La fermeture de la piscine de la Rochette, dans le contexte de l’ouverture d’un nouveau centre aqualudique, pose une question qui dépasse Manosque : que faire d’un bassin public devenu trop coûteux à exploiter, sans renoncer à l’accès de tous aux activités aquatiques ?

Ancienne piscine municipale fermée, avec bassin vide et gradins sous une lumière naturelle latérale
Ancienne piscine municipale fermée, avec bassin vide et gradins sous une lumière naturelle latérale — Illustration générée par IA pour Piscine.fm

L’essentiel

  • À Manosque, la piscine de la Rochette a fermé après l’ouverture d’un nouveau centre aqualudique ; sa reconversion reste à définir avec les habitants.
  • La ville a évoqué des dépenses d’énergie multipliées par trois : dans une piscine ancienne, chauffage, humidité et filtration pèsent lourdement.
  • Une salle de spectacle ou un marché couvert ne remplacent pas automatiquement un bassin : les créneaux scolaires, associatifs et grand public doivent être garantis ailleurs.
  • Le calendrier communiqué évoquait des études à l’été 2025, des travaux en 2026 et une livraison en 2027 ; il doit être actualisé publiquement.
  • Avant de convertir un ancien bassin, il faut comparer les scénarios sur le coût complet, l’usage annuel, l’accessibilité et les besoins locaux non couverts.

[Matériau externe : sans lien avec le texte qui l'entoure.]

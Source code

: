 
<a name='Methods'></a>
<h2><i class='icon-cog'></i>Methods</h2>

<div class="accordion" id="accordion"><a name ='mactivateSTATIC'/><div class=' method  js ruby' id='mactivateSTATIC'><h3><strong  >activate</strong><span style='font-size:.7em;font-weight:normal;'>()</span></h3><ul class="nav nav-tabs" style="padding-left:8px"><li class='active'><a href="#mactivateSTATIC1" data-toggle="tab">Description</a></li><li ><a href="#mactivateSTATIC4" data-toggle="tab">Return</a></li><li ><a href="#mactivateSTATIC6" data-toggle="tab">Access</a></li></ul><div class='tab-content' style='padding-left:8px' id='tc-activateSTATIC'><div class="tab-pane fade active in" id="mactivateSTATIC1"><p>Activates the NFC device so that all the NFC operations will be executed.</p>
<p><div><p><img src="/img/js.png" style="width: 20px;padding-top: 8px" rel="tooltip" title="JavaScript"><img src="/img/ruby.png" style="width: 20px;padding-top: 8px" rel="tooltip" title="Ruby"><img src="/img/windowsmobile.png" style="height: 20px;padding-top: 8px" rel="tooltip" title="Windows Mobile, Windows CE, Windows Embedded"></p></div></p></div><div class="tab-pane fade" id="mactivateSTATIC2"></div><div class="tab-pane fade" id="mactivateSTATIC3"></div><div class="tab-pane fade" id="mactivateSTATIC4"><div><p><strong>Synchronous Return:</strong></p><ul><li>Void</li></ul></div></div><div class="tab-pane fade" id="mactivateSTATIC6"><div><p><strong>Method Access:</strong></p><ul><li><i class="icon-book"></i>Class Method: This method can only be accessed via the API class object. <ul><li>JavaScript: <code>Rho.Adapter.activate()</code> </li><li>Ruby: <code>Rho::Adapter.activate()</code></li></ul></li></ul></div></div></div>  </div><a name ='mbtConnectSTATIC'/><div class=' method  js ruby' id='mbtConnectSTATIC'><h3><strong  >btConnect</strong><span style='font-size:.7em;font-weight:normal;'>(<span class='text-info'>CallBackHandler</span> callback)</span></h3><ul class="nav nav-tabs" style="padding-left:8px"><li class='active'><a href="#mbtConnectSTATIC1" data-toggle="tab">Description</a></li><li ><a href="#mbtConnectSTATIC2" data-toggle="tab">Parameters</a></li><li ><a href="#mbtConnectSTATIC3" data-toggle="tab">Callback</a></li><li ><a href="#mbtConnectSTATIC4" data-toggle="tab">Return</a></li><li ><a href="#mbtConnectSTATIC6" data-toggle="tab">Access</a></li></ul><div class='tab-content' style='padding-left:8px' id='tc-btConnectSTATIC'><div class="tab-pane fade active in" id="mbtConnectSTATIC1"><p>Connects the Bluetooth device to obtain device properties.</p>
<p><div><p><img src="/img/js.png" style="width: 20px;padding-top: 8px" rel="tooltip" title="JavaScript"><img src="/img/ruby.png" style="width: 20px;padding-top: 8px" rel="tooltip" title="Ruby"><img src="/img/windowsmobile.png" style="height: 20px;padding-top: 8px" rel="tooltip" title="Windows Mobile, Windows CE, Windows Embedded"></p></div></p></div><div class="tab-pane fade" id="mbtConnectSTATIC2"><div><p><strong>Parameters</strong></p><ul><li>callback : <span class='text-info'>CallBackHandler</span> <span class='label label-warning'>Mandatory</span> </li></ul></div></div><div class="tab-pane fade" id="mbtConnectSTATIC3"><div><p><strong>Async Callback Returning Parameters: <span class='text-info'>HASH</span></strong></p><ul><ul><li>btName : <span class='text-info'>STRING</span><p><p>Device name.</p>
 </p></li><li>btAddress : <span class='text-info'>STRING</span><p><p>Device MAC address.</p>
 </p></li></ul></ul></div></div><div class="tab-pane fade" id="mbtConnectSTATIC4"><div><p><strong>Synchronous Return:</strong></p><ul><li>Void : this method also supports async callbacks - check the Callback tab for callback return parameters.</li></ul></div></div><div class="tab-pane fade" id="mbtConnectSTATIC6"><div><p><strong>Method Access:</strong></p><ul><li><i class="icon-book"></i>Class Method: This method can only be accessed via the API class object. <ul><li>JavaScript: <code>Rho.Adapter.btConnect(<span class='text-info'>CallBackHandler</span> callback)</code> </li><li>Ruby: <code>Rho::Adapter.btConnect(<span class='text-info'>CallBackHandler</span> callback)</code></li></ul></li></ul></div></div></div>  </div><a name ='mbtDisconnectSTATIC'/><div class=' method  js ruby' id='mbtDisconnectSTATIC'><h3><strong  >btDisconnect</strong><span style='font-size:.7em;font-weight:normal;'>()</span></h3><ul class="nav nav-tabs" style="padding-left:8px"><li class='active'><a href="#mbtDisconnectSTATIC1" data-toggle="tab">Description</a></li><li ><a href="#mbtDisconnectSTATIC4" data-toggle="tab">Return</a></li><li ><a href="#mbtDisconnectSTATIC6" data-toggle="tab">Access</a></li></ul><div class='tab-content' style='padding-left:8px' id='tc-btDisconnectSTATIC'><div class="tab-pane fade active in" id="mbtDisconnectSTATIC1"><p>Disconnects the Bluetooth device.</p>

À Manosque, la fermeture de la piscine de la Rochette ouvre une nouvelle séquence pour un équipement longtemps associé à la pratique sportive, aux loisirs et à l’apprentissage de la natation. La municipalité envisage une reconversion du site, tandis que le nouveau centre aqualudique a pris le relais de l’offre de baignade. Parmi les pistes évoquées figurent notamment une salle de spectacle ou un marché couvert.

Le choix à venir ne consiste donc pas seulement à décider du futur d’un bâtiment. Il doit aussi répondre à trois questions concrètes : comment maintenir une offre aquatique réellement accessible, comment éviter qu’un équipement public ne devienne financièrement insoutenable, et comment transformer un site existant sans perdre son utilité collective ?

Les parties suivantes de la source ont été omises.